Are Mobile Networks Ready for the Streaming Data Tsunami?


In our latest contribution, Simon Crosby, CTO of SWIM.AI, asks if mobile networks are ready for the forthcoming data deluge, looks at the impact it might have on event processing and how best to handle all that streaming data in real-time

I bet you think this piece is about the rise of Netflix, YouTube, Disney+ etc. It isn’t. Sure, mobile and terrestrial networks are being swamped with video traffic consumed by both young and old alike. But I’m referring to the rise of streaming data from the edge – data from every consumer and industrial product imaginable.

By many estimates over 20 billion smart devices enter the market each year (that’s 2 million per hour), and they all have something to say. A lot to say, and all of the time. The stream of data heading into the mobile network from the edge to carriers and to Internet-facing enterprise apps and SaaS vendors is growing at an enormous rate. So in fact, it isn’t a stream, it’s a tsunami that won’t end.

Data Deluge

For mobile operators, there are two opportunities that this data deluge presents. The first is to use device data and network status data to gain real-time insights into network performance, handset performance, user experience, network traffic issues and outages to deliver a more robust network and to improve customer satisfaction.

The second is to use their position at the edge to deliver “Edge Cloud” services that help tame the flood of data before it hits cloud service providers. In this scenario, operators will host edge cloud services on computers close to data sources. The opportunity has never been greater than with the introduction of 5G networking – where operators can offer enterprise customers secure, private slices of network capacity with access to real-time edge computing capabilities with low latency, enabling them to deliver smart cities, smart grids, and tailored enterprise-focused offerings. Vendors have spotted this opportunity too: Ericsson “Edge Gravity” is one example.

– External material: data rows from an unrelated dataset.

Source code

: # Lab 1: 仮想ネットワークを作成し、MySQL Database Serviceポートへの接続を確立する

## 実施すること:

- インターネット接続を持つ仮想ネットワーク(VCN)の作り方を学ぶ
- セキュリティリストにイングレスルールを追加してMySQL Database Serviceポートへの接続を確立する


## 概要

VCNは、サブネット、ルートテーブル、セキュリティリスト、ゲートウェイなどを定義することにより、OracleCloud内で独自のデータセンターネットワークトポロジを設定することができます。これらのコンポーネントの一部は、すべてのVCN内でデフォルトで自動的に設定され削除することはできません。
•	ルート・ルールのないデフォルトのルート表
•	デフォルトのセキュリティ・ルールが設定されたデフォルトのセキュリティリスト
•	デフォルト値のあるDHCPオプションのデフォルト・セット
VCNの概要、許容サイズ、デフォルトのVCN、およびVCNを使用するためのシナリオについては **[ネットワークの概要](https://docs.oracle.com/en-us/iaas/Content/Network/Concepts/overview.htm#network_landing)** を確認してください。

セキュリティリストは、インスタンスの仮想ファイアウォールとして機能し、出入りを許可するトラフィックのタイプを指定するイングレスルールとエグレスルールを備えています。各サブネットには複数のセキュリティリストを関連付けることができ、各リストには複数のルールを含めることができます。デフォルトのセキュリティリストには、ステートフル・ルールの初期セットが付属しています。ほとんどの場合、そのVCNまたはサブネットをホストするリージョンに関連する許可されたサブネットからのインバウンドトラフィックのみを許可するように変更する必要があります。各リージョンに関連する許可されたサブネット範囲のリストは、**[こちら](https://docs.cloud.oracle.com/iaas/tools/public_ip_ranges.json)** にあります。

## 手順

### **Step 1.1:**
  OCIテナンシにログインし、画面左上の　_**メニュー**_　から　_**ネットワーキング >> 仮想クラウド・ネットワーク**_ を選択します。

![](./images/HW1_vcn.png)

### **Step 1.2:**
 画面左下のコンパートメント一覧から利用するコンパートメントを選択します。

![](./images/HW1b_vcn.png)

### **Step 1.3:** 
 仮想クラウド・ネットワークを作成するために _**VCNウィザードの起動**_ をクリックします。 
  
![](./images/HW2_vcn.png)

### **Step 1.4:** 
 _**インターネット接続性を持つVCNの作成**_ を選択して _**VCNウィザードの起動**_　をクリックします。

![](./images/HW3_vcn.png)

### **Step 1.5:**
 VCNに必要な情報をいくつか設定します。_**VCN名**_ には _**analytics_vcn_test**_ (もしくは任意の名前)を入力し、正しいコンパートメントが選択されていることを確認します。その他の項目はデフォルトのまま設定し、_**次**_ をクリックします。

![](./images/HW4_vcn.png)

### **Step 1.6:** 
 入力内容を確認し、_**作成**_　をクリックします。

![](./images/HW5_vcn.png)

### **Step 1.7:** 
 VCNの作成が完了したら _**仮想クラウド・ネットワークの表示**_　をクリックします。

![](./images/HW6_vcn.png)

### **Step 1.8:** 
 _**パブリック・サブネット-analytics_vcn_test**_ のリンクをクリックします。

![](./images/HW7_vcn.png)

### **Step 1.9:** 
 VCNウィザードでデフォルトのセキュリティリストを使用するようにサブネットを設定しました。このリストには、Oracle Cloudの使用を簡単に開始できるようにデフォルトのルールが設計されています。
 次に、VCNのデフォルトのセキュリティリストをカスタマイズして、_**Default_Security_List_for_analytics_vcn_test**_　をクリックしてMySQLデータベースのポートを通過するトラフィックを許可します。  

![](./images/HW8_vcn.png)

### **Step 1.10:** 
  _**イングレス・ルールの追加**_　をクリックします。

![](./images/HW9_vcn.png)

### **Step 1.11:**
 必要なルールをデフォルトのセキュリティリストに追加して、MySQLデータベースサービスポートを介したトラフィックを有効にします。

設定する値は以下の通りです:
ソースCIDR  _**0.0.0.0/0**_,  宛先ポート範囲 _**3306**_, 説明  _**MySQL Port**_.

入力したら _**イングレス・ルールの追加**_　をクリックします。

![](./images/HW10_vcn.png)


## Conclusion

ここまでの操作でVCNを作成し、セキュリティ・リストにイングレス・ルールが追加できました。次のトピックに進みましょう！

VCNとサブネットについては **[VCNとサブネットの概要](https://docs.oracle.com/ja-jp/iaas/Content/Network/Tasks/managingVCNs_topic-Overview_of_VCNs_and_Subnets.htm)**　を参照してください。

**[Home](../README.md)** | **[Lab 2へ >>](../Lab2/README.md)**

What’s needed to succeed across these two areas is for operators to both become fluent in the language of cloud-native messaging services such as those offered by AWS Kinesis, Azure Event Hubs & Enterprise Service Bus, and Google pub/sub, Apache Kafka & Pulsar, Spark etc, and become fluent in open source platforms for real-time stream analysis.

Delivering Insights

The key to deriving insights from the edge may be in supporting pub/sub messaging. One can argue that pub/sub messaging is a new “dial tone” for both consumer and enterprise-focused service providers. Delivering a platform that helps companies securely scale messaging from edge devices is an important service offering, and just as importantly, adopting cloud-native software architectures is crucial for operators to master in order to deliver customer service and understand the state of their networks, in real-time.

Pub/sub messaging enables an unknown number of publishers to deliver asynchronous messages to subscribers – which are the applications that process it – without either of them needing to know the identity of the other. In pub/sub, sources publish events for a topic to a broker that stores them in the order in which they are received. An application subscribes to one or more topics and the broker forwards matching events.

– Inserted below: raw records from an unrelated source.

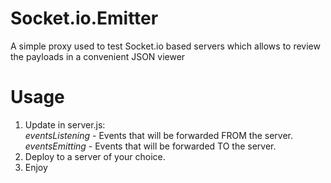 # Socket.io.Emitter
A simple proxy used to test Socket.io based servers which allows to review the payloads in a convenient JSON viewer

# Usage

1. Update in server.js:<br/>
*eventsListening* - Events that will be forwarded FROM the server.<br/>
*eventsEmitting* - Events that will be forwarded TO the server.<br/>
2. Deploy to a server of your choice.<br/>
3. Enjoy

READ MORE: Watching the Big Data Throne

Apache Kafka & Pulsar, and the Cloud Native Foundation’s NATS are pub/sub frameworks that are rapidly becoming the de-facto standard for messaging in the cloud era. Pub/sub is offered as a cloud service by all major clouds, so one might question whether or not mobile operators should enter the fray. I think there are a couple of reasons for them to invest:

  1. First, mobile operators have points of presence that are closer to the network edge, and that can, therefore, offer infrastructure to process events and respond in real-time.
  2. Second, pub/sub messaging will be a key component of a future real-time operations platform within every mobile operator

For use cases in traffic prediction, routing and any interactive service, the response time is critical. Using real-time messaging to “Edge Cloud” application micro-services can save hundreds of milliseconds of event processing time. For a real-time stream processing framework such as Apache Samza or SwimOS, getting hold of events fast is key to real-time analysis, learning and prediction to drive visualizations and automated responses.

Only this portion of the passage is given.